Uzay seyahatinin, uzay keşiflerinin hepimizin ağzını sulandırıyor olmasının bir sebebi var. Gördüğümüzün arkasında yatanları öğrenmek, çok insani bir tutku. Üstelik bunun da ötesinde bir mecburiyetten de söz etmek mümkün. Kaynaklarımızın sınırlı olduğunu, bir noktada üzerinde yaşadığımız gezegenin öyle ya da böyle bir son kullanma tarihine toslayacağını biliyoruz. O tarih geldiğinde, uzay hakkında ne kadar çok şey biliyorsak, o kadar iyi olacak.
Ancak öte yandan, uzay seyahati konusunda son yıllarda yapılan atılımların gelişme hızının düştüğü de tartışmasız bir gerçek, ve bunun da sebebi var. Uzay programları pahalı şeyler arkadaşlar. Bir kere atmosferi aşabilecek taşıtlar ve parçaları, seri üretilmiyorlar. Çok kolay inşa edilmiyorlar. Ve bir kere kullanıldıktan sonra da çöpe gidiyorlar.

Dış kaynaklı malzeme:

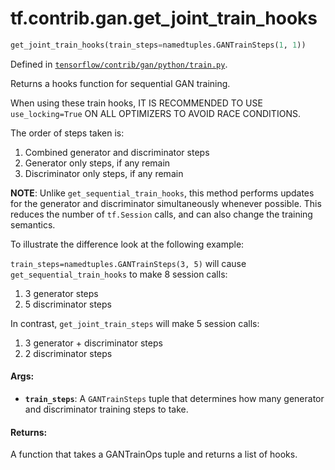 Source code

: <div itemscope itemtype="http://developers.google.com/ReferenceObject">
<meta itemprop="name" content="tf.contrib.gan.get_joint_train_hooks" />
</div>

# tf.contrib.gan.get_joint_train_hooks

``` python
get_joint_train_hooks(train_steps=namedtuples.GANTrainSteps(1, 1))
```



Defined in [`tensorflow/contrib/gan/python/train.py`](https://www.tensorflow.org/code/tensorflow/contrib/gan/python/train.py).

Returns a hooks function for sequential GAN training.

When using these train hooks, IT IS RECOMMENDED TO USE `use_locking=True` ON
ALL OPTIMIZERS TO AVOID RACE CONDITIONS.

The order of steps taken is:
1) Combined generator and discriminator steps
2) Generator only steps, if any remain
3) Discriminator only steps, if any remain

**NOTE**: Unlike `get_sequential_train_hooks`, this method performs updates
for the generator and discriminator simultaneously whenever possible. This
reduces the number of `tf.Session` calls, and can also change the training
semantics.

To illustrate the difference look at the following example:

`train_steps=namedtuples.GANTrainSteps(3, 5)` will cause
`get_sequential_train_hooks` to make 8 session calls:
  1) 3 generator steps
  2) 5 discriminator steps

In contrast, `get_joint_train_steps` will make 5 session calls:
1) 3 generator + discriminator steps
2) 2 discriminator steps

#### Args:

* <b>`train_steps`</b>: A `GANTrainSteps` tuple that determines how many generator
    and discriminator training steps to take.


#### Returns:

A function that takes a GANTrainOps tuple and returns a list of hooks. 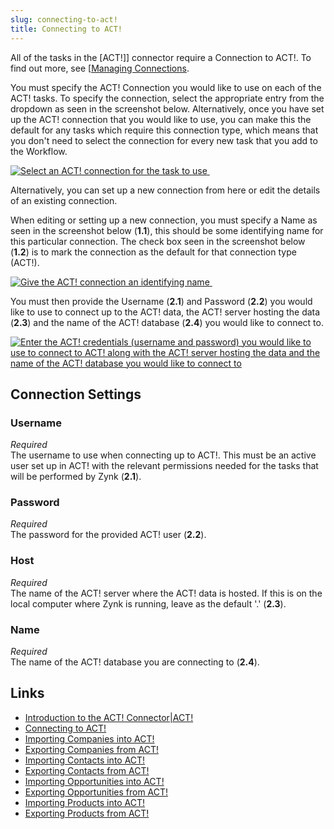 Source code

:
 ```yaml
---
slug: connecting-to-act!
title: Connecting to ACT!
---
```

All of the tasks in the [ACT!]] connector require a Connection to ACT!. To find out more, see [[Managing Connections](act!]]-connector-require-a-connection-to-act!.-to-find-out-more, see-[[managing-connections).

You must specify the ACT! Connection you would like to use on each of the ACT! tasks. To specify the connection, select the appropriate entry from the dropdown as seen in the screenshot below. Alternatively, once you have set up the ACT! connection that you would like to use, you can make this the default for any tasks which require this connection type, which means that you don't need to select the connection for every new task that you add to the Workflow.

[![Select an ACT! connection for the task to use](http://www.zynk.com/images/v2/act/act-select-connection.png) ](http://www.zynk.com/images/v2/act/act-select-connection.png)

Alternatively, you can set up a new connection from here or edit the details of an existing connection.

When editing or setting up a new connection, you must specify a Name as seen in the screenshot below (**1.1**), this should be some identifying name for this particular connection. The check box seen in the screenshot below (**1.2**) is to mark the connection as the default for that connection type (ACT!).

[![Give the ACT! connection an identifying name](http://www.zynk.com/images/v2/act/act-name-connection.png) ](http://www.zynk.com/images/v2/act/act-name-connection.png)

You must then provide the Username (**2.1**) and Password (**2.2**) you would like to use to connect up to the ACT! data, the ACT! server hosting the data (**2.3**) and the name of the ACT! database (**2.4**) you would like to connect to.

[![Enter the ACT! credentials (username and password) you would like to use to connect to ACT! along with the ACT! server hosting the data and the name of the ACT! database you would like to connect to](http://www.zynk.com/images/v2/act/act-setup-connection.png)](http://www.zynk.com/images/v2/act/act-setup-connection.png)

## Connection Settings

### Username
_Required_  
The username to use when connecting up to ACT!. This must be an active user set up in ACT! with the relevant permissions needed for the tasks that will be performed by Zynk (**2.1**).  

### Password
_Required_  
The password for the provided ACT! user (**2.2**).  

### Host  
_Required_  
The name of the ACT! server where the ACT! data is hosted. If this is on the local computer where Zynk is running, leave as the default '.' (**2.3**).

### Name
_Required_  
The name of the ACT! database you are connecting to (**2.4**).

## Links
- [Introduction to the ACT! Connector|ACT!](introduction-to-the-act!-connector|act!)
- [Connecting to ACT!](connecting-to-act!)
- [Importing Companies into ACT!](importing-companies-into-act!)
- [Exporting Companies from ACT!](exporting-companies-from-act!)
- [Importing Contacts into ACT!](importing-contacts-into-act!)
- [Exporting Contacts from ACT!](exporting-contacts-from-act!)
- [Importing Opportunities into ACT!](importing-opportunities-into-act!)
- [Exporting Opportunities from ACT!](exporting-opportunities-from-act!)
- [Importing Products into ACT!](importing-products-into-act!)
- [Exporting Products from ACT!](exporting-products-from-act!) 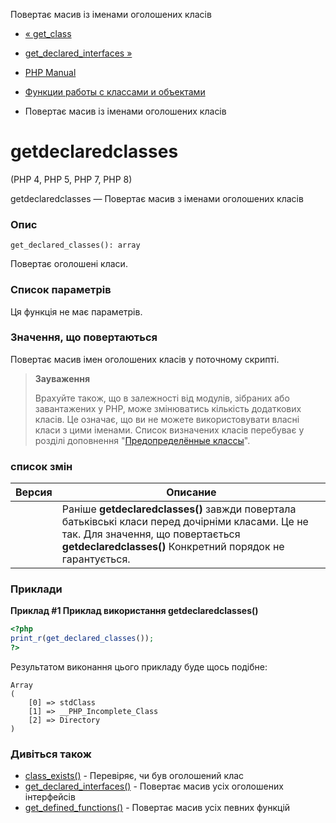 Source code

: Повертає масив із іменами оголошених класів

-   [« get\_class](function.get-class.html)
    
-   [get\_declared\_interfaces »](function.get-declared-interfaces.html)
    
-   [PHP Manual](index.html)
    
-   [Функции работы с классами и объектами](ref.classobj.html)
    
-   Повертає масив із іменами оголошених класів
    

# getdeclaredclasses

(PHP 4, PHP 5, PHP 7, PHP 8)

getdeclaredclasses — Повертає масив з іменами оголошених класів

### Опис

```methodsynopsis
get_declared_classes(): array
```

Повертає оголошені класи.

### Список параметрів

Ця функція не має параметрів.

### Значення, що повертаються

Повертає масив імен оголошених класів у поточному скрипті.

> **Зауваження**
> 
> Врахуйте також, що в залежності від модулів, зібраних або завантажених у PHP, може змінюватись кількість додаткових класів. Це означає, що ви не можете використовувати власні класи з цими іменами. Список визначених класів перебуває у розділі доповнення "[Предопределённые классы](reserved.classes.html)".

### список змін

| Версия | Описание                                                                                                                                                                                          |
|--------|---------------------------------------------------------------------------------------------------------------------------------------------------------------------------------------------------|
|        | Раніше **getdeclaredclasses()** завжди повертала батьківські класи перед дочірніми класами. Це не так. Для значення, що повертається **getdeclaredclasses()** Конкретний порядок не гарантується. |

### Приклади

**Приклад #1 Приклад використання **getdeclaredclasses()****

```php
<?php
print_r(get_declared_classes());
?>
```

Результатом виконання цього прикладу буде щось подібне:

```
Array
(
    [0] => stdClass
    [1] => __PHP_Incomplete_Class
    [2] => Directory
)
```

### Дивіться також

-   [class\_exists()](function.class-exists.html) - Перевіряє, чи був оголошений клас
-   [get\_declared\_interfaces()](function.get-declared-interfaces.html) - Повертає масив усіх оголошених інтерфейсів
-   [get\_defined\_functions()](function.get-defined-functions.html) - Повертає масив усіх певних функцій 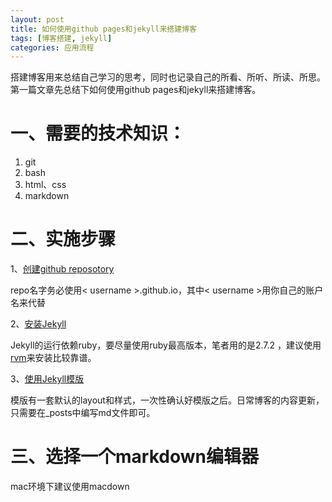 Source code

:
 ```yaml
---
layout: post
title: 如何使用github pages和jekyll来搭建博客
tags: [博客搭建, jekyll]
categories: 应用流程
---
```


搭建博客用来总结自己学习的思考，同时也记录自己的所看、所听、所读、所思。第一篇文章先总结下如何使用github pages和jekyll来搭建博客。

# 一、需要的技术知识：

1. git
2. bash
3. html、css
4. markdown

# 二、实施步骤

1、[创建github reposotory](https://pages.github.com/)

repo名字务必使用< username >.github.io，其中< username >用你自己的账户名来代替

2、[安装Jekyll](https://jekyllrb.com/docs/)

Jekyll的运行依赖ruby，要尽量使用ruby最高版本，笔者用的是2.7.2
，建议使用[rvm](https://rvm.io/rvm/install)来安装比较靠谱。

3、[使用Jekyll模版](http://jekyllthemes.org/)

模版有一套默认的layout和样式，一次性确认好模版之后。日常博客的内容更新，只需要在_posts中编写md文件即可。

# 三、选择一个markdown编辑器

mac环境下建议使用macdown

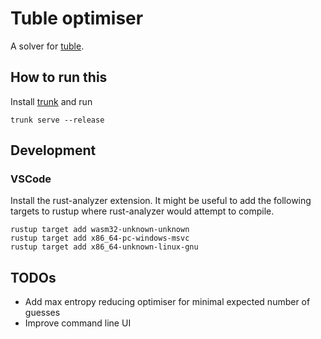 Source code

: # Tuble optimiser

A solver for [tuble](https://tuble.co.uk/).

## How to run this

Install [trunk](https://trunkrs.dev/) and run

```
trunk serve --release
```

## Development

### VSCode

Install the rust-analyzer extension.
It might be useful to add the following targets to rustup where rust-analyzer would attempt to compile.

```
rustup target add wasm32-unknown-unknown
rustup target add x86_64-pc-windows-msvc
rustup target add x86_64-unknown-linux-gnu
```

## TODOs

- Add max entropy reducing optimiser for minimal expected number of guesses
- Improve command line UI
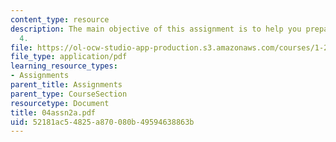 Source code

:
 ```yaml
---
content_type: resource
description: The main objective of this assignment is to help you prepare for Lecture
  4.
file: https://ol-ocw-studio-app-production.s3.amazonaws.com/courses/1-221j-transportation-systems-fall-2004/52181ac54825a870080b49594638863b_04assn2a.pdf
file_type: application/pdf
learning_resource_types:
- Assignments
parent_title: Assignments
parent_type: CourseSection
resourcetype: Document
title: 04assn2a.pdf
uid: 52181ac5-4825-a870-080b-49594638863b
---
```

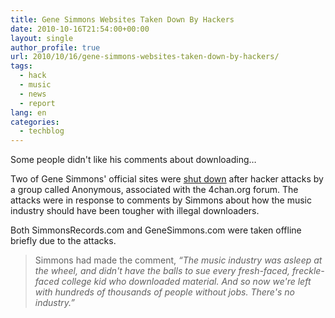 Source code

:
 ```yaml
---
title: Gene Simmons Websites Taken Down By Hackers
date: 2010-10-16T21:54:00+00:00
layout: single
author_profile: true
url: 2010/10/16/gene-simmons-websites-taken-down-by-hackers/
tags:
  - hack
  - music
  - news
  - report
lang: en
categories: 
  - techblog
---
```

Some people didn't like his comments about downloading…

Two of Gene Simmons' official sites were [shut down](http://www.nme.com/news/kiss/53432) after hacker attacks by a group called Anonymous, associated with the 4chan.org forum. The attacks were in response to comments by Simmons about how the music industry should have been tougher with illegal downloaders.

Both SimmonsRecords.com and GeneSimmons.com were taken offline briefly due to the attacks.

> Simmons had made the comment, _“The music industry was asleep at the wheel, and didn't have the balls to sue every fresh-faced, freckle-faced college kid who downloaded material. And so now we're left with hundreds of thousands of people without jobs. There's no industry.”_ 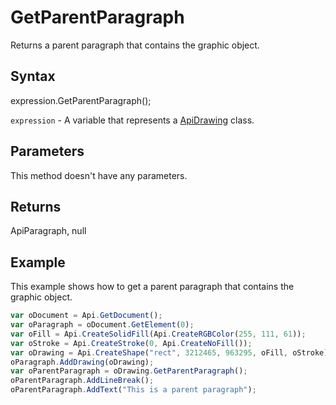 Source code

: # GetParentParagraph

Returns a parent paragraph that contains the graphic object.

## Syntax

expression.GetParentParagraph();

`expression` - A variable that represents a [ApiDrawing](../ApiDrawing.md) class.

## Parameters

This method doesn't have any parameters.

## Returns

ApiParagraph, null

## Example

This example shows how to get a parent paragraph that contains the graphic object.

```javascript
var oDocument = Api.GetDocument();
var oParagraph = oDocument.GetElement(0);
var oFill = Api.CreateSolidFill(Api.CreateRGBColor(255, 111, 61));
var oStroke = Api.CreateStroke(0, Api.CreateNoFill());
var oDrawing = Api.CreateShape("rect", 3212465, 963295, oFill, oStroke);
oParagraph.AddDrawing(oDrawing);
var oParentParagraph = oDrawing.GetParentParagraph();
oParentParagraph.AddLineBreak();
oParentParagraph.AddText("This is a parent paragraph");
```
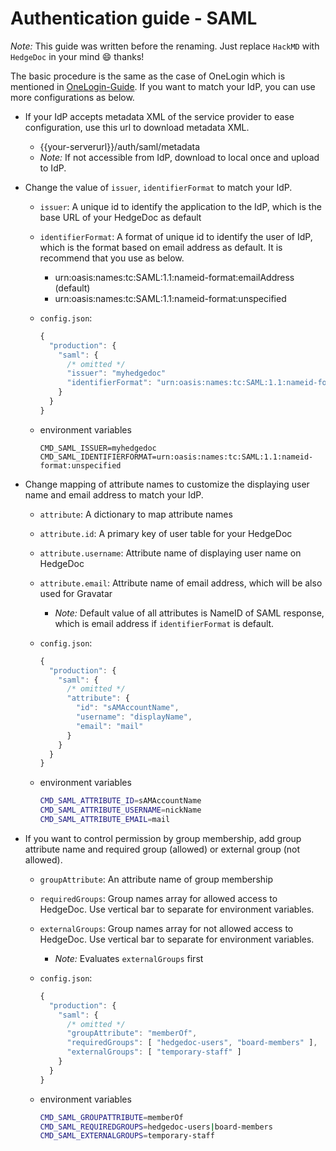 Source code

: # Authentication guide - SAML

*Note:* This guide was written before the renaming. Just replace `HackMD` with `HedgeDoc` in your mind :smile: thanks!

The basic procedure is the same as the case of OneLogin which is mentioned in [OneLogin-Guide](./saml-onelogin.md). If you want to match your IdP, you can use more configurations as below.

- If your IdP accepts metadata XML of the service provider to ease configuration, use this url to download metadata XML.
    - {{your-serverurl}}/auth/saml/metadata
    - *Note:* If not accessible from IdP, download to local once and upload to IdP.

- Change the value of `issuer`, `identifierFormat` to match your IdP.
  - `issuer`: A unique id to identify the application to the IdP, which is the base URL of your HedgeDoc as default

  - `identifierFormat`: A format of unique id to identify the user of IdP, which is the format based on email address as default. It is recommend that you use as below.
    - urn:oasis:names:tc:SAML:1.1:nameid-format:emailAddress (default)
    - urn:oasis:names:tc:SAML:1.1:nameid-format:unspecified

  - `config.json`:
    ```javascript
    {
      "production": {
        "saml": {
          /* omitted */
          "issuer": "myhedgedoc"
          "identifierFormat": "urn:oasis:names:tc:SAML:1.1:nameid-format:unspecified"
        }
      }
    }
    ```

  - environment variables
    ```env
    CMD_SAML_ISSUER=myhedgedoc
    CMD_SAML_IDENTIFIERFORMAT=urn:oasis:names:tc:SAML:1.1:nameid-format:unspecified
    ```

- Change mapping of attribute names to customize the displaying user name and email address to match your IdP.
  - `attribute`: A dictionary to map attribute names
  
  - `attribute.id`: A primary key of user table for your HedgeDoc
  
  - `attribute.username`: Attribute name of displaying user name on HedgeDoc
  
  - `attribute.email`: Attribute name of email address, which will be also used for Gravatar
    - *Note:* Default value of all attributes is NameID of SAML response, which is email address if `identifierFormat` is default.

  - `config.json`:
    ```javascript
    {
      "production": {
        "saml": {
          /* omitted */
          "attribute": {
            "id": "sAMAccountName",
            "username": "displayName",
            "email": "mail"
          }
        }
      }
    }
    ```

  - environment variables
    ```sh
    CMD_SAML_ATTRIBUTE_ID=sAMAccountName
    CMD_SAML_ATTRIBUTE_USERNAME=nickName
    CMD_SAML_ATTRIBUTE_EMAIL=mail
    ```

- If you want to control permission by group membership, add group attribute name and required group (allowed) or external group (not allowed).
  - `groupAttribute`: An attribute name of group membership

  - `requiredGroups`: Group names array for allowed access to HedgeDoc. Use vertical bar to separate for environment variables.

  - `externalGroups`: Group names array for not allowed access to HedgeDoc. Use vertical bar to separate for environment variables.
    - *Note:* Evaluates `externalGroups` first

  - `config.json`:
    ```javascript
    {
      "production": {
        "saml": {
          /* omitted */
          "groupAttribute": "memberOf",
          "requiredGroups": [ "hedgedoc-users", "board-members" ],
          "externalGroups": [ "temporary-staff" ]
        }
      }
    }
    ```

  - environment variables
    ```sh
    CMD_SAML_GROUPATTRIBUTE=memberOf
    CMD_SAML_REQUIREDGROUPS=hedgedoc-users|board-members
    CMD_SAML_EXTERNALGROUPS=temporary-staff
    ```
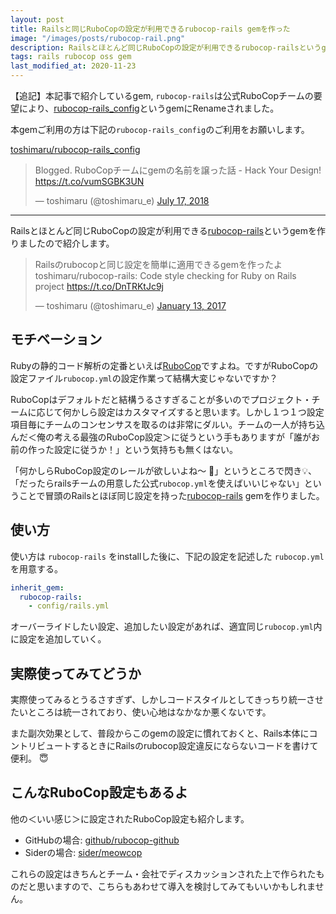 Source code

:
 ```yaml
---
layout: post
title: Railsと同じRuboCopの設定が利用できるrubocop-rails gemを作った
image: "/images/posts/rubocop-rail.png"
description: Railsとほとんど同じRuboCopの設定が利用できるrubocop-railsというgemを作りましたので紹介します。 【追記】本記事で紹介しているgem, rubocop-railsは公式RuboCopチームの要望により、rubocop-rails_configというgemにRenameされました。
tags: rails rubocop oss gem
last_modified_at: 2020-11-23
---
```


【追記】本記事で紹介しているgem, `rubocop-rails`は公式RuboCopチームの要望により、[rubocop-rails_config](https://github.com/toshimaru/rubocop-rails_config)というgemにRenameされました。

本gemご利用の方は下記の`rubocop-rails_config`のご利用をお願いします。

[toshimaru/rubocop-rails_config](https://github.com/toshimaru/rubocop-rails_config)

<blockquote class="twitter-tweet"><p lang="ja" dir="ltr">Blogged. RuboCopチームにgemの名前を譲った話 - Hack Your Design! <a href="https://t.co/vumSGBK3UN">https://t.co/vumSGBK3UN</a></p>&mdash; toshimaru (@toshimaru_e) <a href="https://twitter.com/toshimaru_e/status/1019011276561833985?ref_src=twsrc%5Etfw">July 17, 2018</a></blockquote>

---

Railsとほとんど同じRuboCopの設定が利用できる[rubocop-rails](https://github.com/toshimaru/rubocop-rails)というgemを作りましたので紹介します。

<blockquote class="twitter-tweet" data-lang="en"><p lang="ja" dir="ltr">Railsのrubocopと同じ設定を簡単に適用できるgemを作ったよ<br>toshimaru/rubocop-rails: Code style checking for Ruby on Rails project <a href="https://t.co/DnTRKtJc9j">https://t.co/DnTRKtJc9j</a></p>&mdash; toshimaru (@toshimaru_e) <a href="https://twitter.com/toshimaru_e/status/819931180304715776?ref_src=twsrc%5Etfw">January 13, 2017</a></blockquote>

## モチベーション

Rubyの静的コード解析の定番といえば[RuboCop](https://github.com/bbatsov/rubocop)ですよね。ですがRuboCopの設定ファイル`rubocop.yml`の設定作業って結構大変じゃないですか？

RuboCopはデフォルトだと結構うるさすぎることが多いのでプロジェクト・チームに応じて何かしら設定はカスタマイズすると思います。しかし１つ１つ設定項目毎にチームのコンセンサスを取るのは非常にダルい。チームの一人が持ち込んだ＜俺の考える最強のRuboCop設定＞に従うという手もありますが「誰がお前の作った設定に従うか！」という気持ちも無くはない。

「何かしらRuboCop設定のレールが欲しいよね〜 :railway_car:」というところで閃き:bulb:、「だったらrailsチームの用意した公式`rubocop.yml`を使えばいいじゃない」ということで冒頭のRailsとほぼ同じ設定を持った[rubocop-rails](https://github.com/toshimaru/rubocop-rails) gemを作りました。

## 使い方

使い方は `rubocop-rails` をinstallした後に、下記の設定を記述した `rubocop.yml` を用意する。

```yml
inherit_gem:
  rubocop-rails:
    - config/rails.yml
```

オーバーライドしたい設定、追加したい設定があれば、適宜同じ`rubocop.yml`内に設定を追加していく。

## 実際使ってみてどうか

実際使ってみるとうるさすぎず、しかしコードスタイルとしてきっちり統一させたいところは統一されており、使い心地はなかなか悪くないです。

また副次効果として、普段からこのgemの設定に慣れておくと、Rails本体にコントリビュートするときにRailsのrubocop設定違反にならないコードを書けて便利。 :innocent:

## こんなRuboCop設定もあるよ

他の＜いい感じ＞に設定されたRuboCop設定も紹介します。

- GitHubの場合: [github/rubocop-github](https://github.com/github/rubocop-github)
- Siderの場合: [sider/meowcop](https://github.com/sider/meowcop)

これらの設定はきちんとチーム・会社でディスカッションされた上で作られたものだと思いますので、こちらもあわせて導入を検討してみてもいいかもしれません。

İşte SpaceX ve onun müthiş patronu Elon Musk geçtiğimiz gün bunu değiştirdi. Daha öncesinde Uluslararası Uzay İstasyonu’na yönelik bi destek operasyonunda kullanılan Falcon 9 roketinin ilk safhası -ki, ilk safhalar roketlerin giderinin %80’ini oluşturuyor-, geçtiğimiz aylarda okyanustaki platformuna indirilmişti. Buradaki amaç, Falcon 9’ın tekrar kullanılabilir olduğunu ispatlamaktı, bu defter de işte 30 Mart itibariyle Falcon 9 yine yörüngeye yollanınca kapandı.
Elon Musk durumu “uzay keşfinde devrim yaptık” diye açıklıyor, ve zırnık haksız değil. “Roket indi, kalktı, n’oluyor?” diye düşünüyorsanız dahi çok basit bir denklem var burada. UUİ ya da benzeri yörünge istasyonlarına ikmal yapmak %80 oranında daha ucuz artık. Bu da genel olarak, uzayda uzun süreli bir görev idame ettirmeyi ucuzlaştırıyor. Böylelikle hem daha uzun süren görevlerin önü açılıyor, hem de artan bir bütçe var.
SpaceX geliştirdiği Falcon 9’u muhtemelen NASA, ESO ve türevi kurumlara satacak. Elbette bu yarın olmayacak. Gelecek ay da olmayacak. Ama Musk’ın da dediği gibi, gerçekten bir viraj dönüldü an itibariyle. Cümlemize hayırlı, uğurlu olsun!